**Required action**: Filter these records by the string "attachments", copying each line that holds it.

**Input for this task**:
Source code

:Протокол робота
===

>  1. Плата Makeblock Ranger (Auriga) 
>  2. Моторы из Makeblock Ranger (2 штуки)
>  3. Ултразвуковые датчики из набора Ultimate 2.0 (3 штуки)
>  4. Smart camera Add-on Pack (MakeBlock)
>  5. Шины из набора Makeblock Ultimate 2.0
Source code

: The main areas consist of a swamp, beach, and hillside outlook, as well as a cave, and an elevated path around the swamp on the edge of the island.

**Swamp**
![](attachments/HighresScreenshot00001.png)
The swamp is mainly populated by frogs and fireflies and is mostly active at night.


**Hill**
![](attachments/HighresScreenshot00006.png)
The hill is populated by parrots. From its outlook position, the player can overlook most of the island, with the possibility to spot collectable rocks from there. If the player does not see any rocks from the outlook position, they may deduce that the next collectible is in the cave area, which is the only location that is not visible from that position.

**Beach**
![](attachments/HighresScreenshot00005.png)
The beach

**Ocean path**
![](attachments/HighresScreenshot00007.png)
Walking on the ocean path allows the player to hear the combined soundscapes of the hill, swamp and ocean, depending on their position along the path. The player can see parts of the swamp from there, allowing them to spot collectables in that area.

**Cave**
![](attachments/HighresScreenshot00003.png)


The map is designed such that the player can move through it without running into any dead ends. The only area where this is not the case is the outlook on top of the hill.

**Your solution**:
![](attachments/HighresScreenshot00001.png)
![](attachments/HighresScreenshot00006.png)
![](attachments/HighresScreenshot00005.png)
![](attachments/HighresScreenshot00007.png)
![](attachments/HighresScreenshot00003.png)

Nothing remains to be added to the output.